Mechanics solution manual

A few years ago I had a second blog, the goal of which was to provide a solution to every problem in J.P. Den Hartog’s Mechanics textbook. I stopped updating the blog after about six months, for reasons I’ll discuss in a bit, and eliminated it entirely a year ago when I switched web hosts and blogging platform. Over the weekend, I resurrected it from the backup and turned it into a good old static website with a home page at http://www.leancrew.com/mechanics/.

Mechanics is an undergraduate textbook in statics and dynamics, pitched primarily at sophomores and juniors in mechanical and civil engineering. It was a fairly popular book in its day, which was 60 years ago, but I don’t think it’s being used as a classroom text any more. It does, however, have a wonderful set of problems, and because it’s a Dover reprint, it’s quite inexpensive. If I’m more diligent this time around, the finished web site will be a good resource for engineering students—they’ll be able to see how an expert solves these types of problems without being given direct answers to problems in the texts they’re using in class.

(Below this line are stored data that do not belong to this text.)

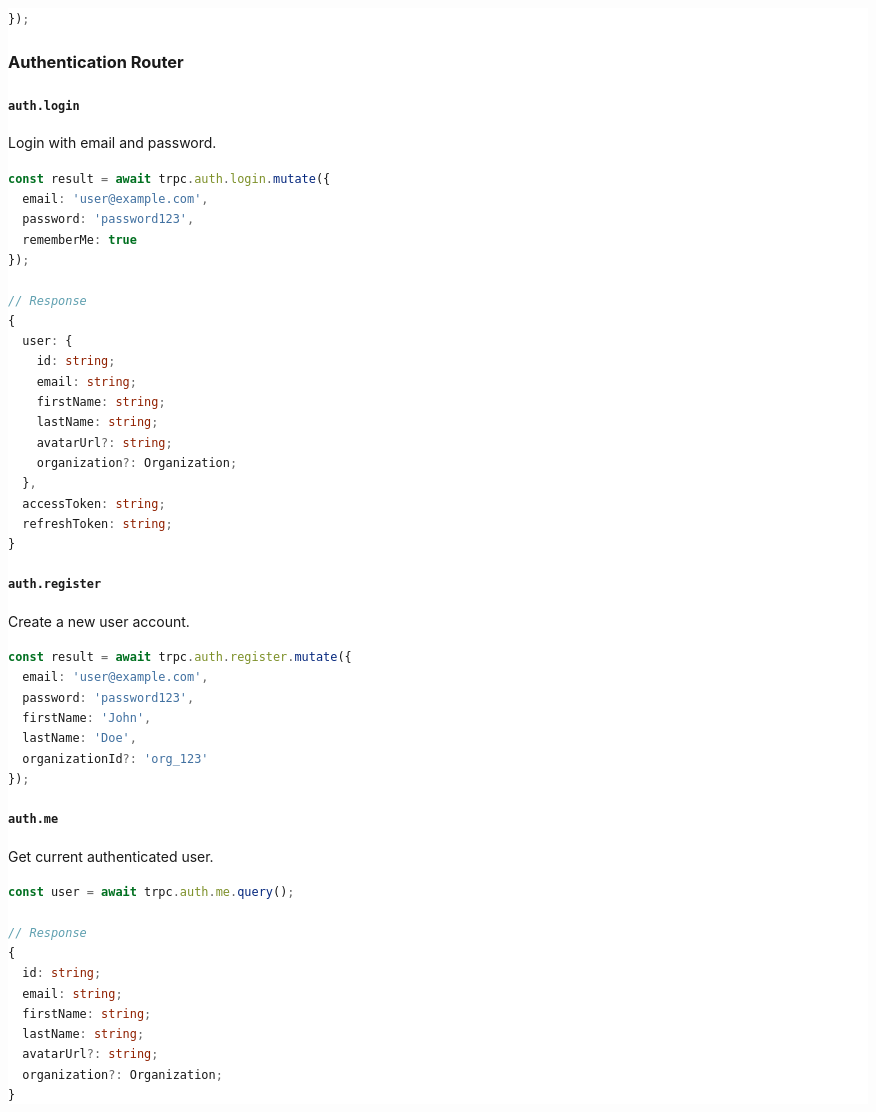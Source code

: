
 ```typescript
});
```

### Authentication Router

#### `auth.login`
Login with email and password.

```typescript
const result = await trpc.auth.login.mutate({
  email: 'user@example.com',
  password: 'password123',
  rememberMe: true
});

// Response
{
  user: {
    id: string;
    email: string;
    firstName: string;
    lastName: string;
    avatarUrl?: string;
    organization?: Organization;
  },
  accessToken: string;
  refreshToken: string;
}
```

#### `auth.register`
Create a new user account.

```typescript
const result = await trpc.auth.register.mutate({
  email: 'user@example.com',
  password: 'password123',
  firstName: 'John',
  lastName: 'Doe',
  organizationId?: 'org_123'
});
```

#### `auth.me`
Get current authenticated user.

```typescript
const user = await trpc.auth.me.query();

// Response
{
  id: string;
  email: string;
  firstName: string;
  lastName: string;
  avatarUrl?: string;
  organization?: Organization;
}
```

Expert? Yes. The stuff I tend to do on this blog (with one or two exceptions) is hobby stuff, not what I do professionally. I got my Ph.D. in civil engineering from the top-ranked civil department in the US and later taught mechanical engineering—including statics and dynamic—at a fairly well known university just north of Chicago. One of the things I miss most from my teaching days is working out the solutions to problems like those in Mechanics.

So why did the blog peter out in the first place? I ran into two roadblocks.

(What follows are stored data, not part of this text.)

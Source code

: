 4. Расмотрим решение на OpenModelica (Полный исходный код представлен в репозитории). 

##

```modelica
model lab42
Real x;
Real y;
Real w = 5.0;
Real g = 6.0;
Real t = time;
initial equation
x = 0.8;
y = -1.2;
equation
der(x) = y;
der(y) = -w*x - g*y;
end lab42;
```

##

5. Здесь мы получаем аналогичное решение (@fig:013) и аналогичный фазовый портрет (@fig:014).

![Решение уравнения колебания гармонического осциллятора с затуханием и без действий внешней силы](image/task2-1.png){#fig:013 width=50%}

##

The first roadblock was pedagogical. When I hit Chapter 4, which starts off with truss problems, I had trouble deciding how to approach the problems. There are two methods of solving truss problems by hand: the method of joints and the method of sections. Den Hartog, like most authors, assigns some problems to be done by one method and some to be done by the other. My first inclination was to simply do the problems using the method he assigned, but I immediately had doubts. Some problems are best done by joints, some by sections, and some by a mixture of the two methods. Wouldn’t it be better to choose the more efficient technique and let the readers in on why I made the choice? As I held up posting until making this decision, I realized that another roadblock awaited.

The second roadblock was practical. Solving a truss problem usually means making several drawings of different parts of the truss. This goes pretty quickly when you’re making the drawings by hand, but I didn’t want scans of hand-drawn figures. I wanted crisp, clean, computer-generated figures, like I’d drawn for the earlier problems. I’d drawn the earlier figures in Illustrator and exported them as PNGs; I was happy with their quality, but not so happy with the speed at which I produced them. The prospect of needing four or more figures per problem instead of just one or two stopped me cold.

Now I think I’ve got a way around both roadblocks. I’ve decided to do the problems the way I think is best, regardless of how Den Hartog assigned them. I’m pretty sure I’ll be repeating this decision when I get to rigid body kinematics later in the book; Den Hartog doesn’t use vector notation because it wasn’t the style back then, but I definitely will.

As for the drawing roadblock, I now have a copy of OmniGraffle, and ever since I bought it I’ve been thinking that it’s ability to link elements together is perfect for drawing trusses quickly and accurately. I’ll soon learn if I was right.

Switching to topics more common on this blog: The soutions are written in a customized Markdown format that includes LaTeX-style equations via jsMath. The HTML pages are generated by a few Python scripts and a couple of Makefiles. The overall approach was adapted from my no-sever personal wiki (described here, here, and here), and I’ll probably write a couple of posts on how the Mechanics pages are made after I’ve been in production for a while and have worked out the kinks. I’m using Git to keep both the solutions and the page-generating scripts under version control; one of the scripts creates an RSS feed from the commit messages for the solutions.

As it stands, there are currently 80 solved problems from Chapters 1–3. I’ll start adding to it this weekend.